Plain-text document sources
=-=-=-=-=
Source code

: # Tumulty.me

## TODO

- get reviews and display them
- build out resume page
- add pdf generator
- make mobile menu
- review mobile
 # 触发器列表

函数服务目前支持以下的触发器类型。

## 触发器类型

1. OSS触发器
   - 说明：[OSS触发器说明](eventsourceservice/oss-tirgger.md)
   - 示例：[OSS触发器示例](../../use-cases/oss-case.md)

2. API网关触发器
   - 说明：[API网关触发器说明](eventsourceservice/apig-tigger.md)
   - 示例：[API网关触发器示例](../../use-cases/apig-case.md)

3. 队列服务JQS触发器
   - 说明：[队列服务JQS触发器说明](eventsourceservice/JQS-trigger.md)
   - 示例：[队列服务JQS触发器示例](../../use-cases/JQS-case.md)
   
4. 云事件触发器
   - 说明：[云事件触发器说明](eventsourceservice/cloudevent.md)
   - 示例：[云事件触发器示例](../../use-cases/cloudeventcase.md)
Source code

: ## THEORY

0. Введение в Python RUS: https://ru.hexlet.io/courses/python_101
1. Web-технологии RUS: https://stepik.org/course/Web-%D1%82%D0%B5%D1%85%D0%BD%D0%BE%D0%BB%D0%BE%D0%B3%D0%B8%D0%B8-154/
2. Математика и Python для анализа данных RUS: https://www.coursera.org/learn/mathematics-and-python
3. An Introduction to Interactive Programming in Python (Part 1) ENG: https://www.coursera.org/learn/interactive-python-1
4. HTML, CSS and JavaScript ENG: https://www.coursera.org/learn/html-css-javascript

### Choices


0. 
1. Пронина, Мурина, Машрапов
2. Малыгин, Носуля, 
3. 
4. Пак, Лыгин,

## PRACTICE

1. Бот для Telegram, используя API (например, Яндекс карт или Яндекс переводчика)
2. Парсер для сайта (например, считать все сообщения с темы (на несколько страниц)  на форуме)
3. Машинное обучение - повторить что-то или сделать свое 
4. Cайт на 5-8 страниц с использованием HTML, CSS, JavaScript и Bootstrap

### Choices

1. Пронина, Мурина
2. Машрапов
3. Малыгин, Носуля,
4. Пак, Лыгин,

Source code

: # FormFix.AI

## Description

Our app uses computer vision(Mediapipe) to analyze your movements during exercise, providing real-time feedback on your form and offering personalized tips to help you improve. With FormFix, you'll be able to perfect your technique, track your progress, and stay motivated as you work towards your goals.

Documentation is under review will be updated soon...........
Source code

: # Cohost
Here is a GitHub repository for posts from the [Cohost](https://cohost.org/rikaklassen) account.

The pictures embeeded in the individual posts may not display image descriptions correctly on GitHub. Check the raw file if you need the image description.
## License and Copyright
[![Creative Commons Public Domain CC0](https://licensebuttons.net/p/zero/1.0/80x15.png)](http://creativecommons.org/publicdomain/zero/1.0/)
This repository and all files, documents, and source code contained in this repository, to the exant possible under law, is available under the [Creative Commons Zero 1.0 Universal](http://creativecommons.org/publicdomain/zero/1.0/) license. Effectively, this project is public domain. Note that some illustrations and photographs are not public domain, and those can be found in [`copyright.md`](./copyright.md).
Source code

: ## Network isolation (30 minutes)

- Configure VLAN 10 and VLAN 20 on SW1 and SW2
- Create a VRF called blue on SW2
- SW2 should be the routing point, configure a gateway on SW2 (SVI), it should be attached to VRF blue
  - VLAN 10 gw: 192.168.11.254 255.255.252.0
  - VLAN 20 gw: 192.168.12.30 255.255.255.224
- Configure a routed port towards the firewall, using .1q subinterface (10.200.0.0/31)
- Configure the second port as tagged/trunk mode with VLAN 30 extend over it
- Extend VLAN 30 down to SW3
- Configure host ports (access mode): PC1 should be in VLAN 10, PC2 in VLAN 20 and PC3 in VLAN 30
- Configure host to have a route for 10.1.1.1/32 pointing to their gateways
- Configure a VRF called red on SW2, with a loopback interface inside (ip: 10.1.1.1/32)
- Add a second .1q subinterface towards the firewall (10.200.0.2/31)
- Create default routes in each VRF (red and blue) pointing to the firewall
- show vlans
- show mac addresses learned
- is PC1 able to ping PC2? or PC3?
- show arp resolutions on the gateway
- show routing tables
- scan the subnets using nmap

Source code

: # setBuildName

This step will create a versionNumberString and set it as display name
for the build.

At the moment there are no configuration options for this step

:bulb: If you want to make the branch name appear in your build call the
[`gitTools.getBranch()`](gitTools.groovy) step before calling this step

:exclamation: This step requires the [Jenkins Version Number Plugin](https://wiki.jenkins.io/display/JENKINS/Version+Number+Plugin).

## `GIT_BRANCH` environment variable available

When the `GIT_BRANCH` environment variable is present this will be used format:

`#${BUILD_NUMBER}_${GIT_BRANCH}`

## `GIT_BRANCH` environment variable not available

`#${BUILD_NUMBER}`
=-=-=-=-=
▶ **Work instructions**:
Find every line in the entries that includes the word "GitHub", then state how many there are and nothing else.

▶ **Problem solution**:
2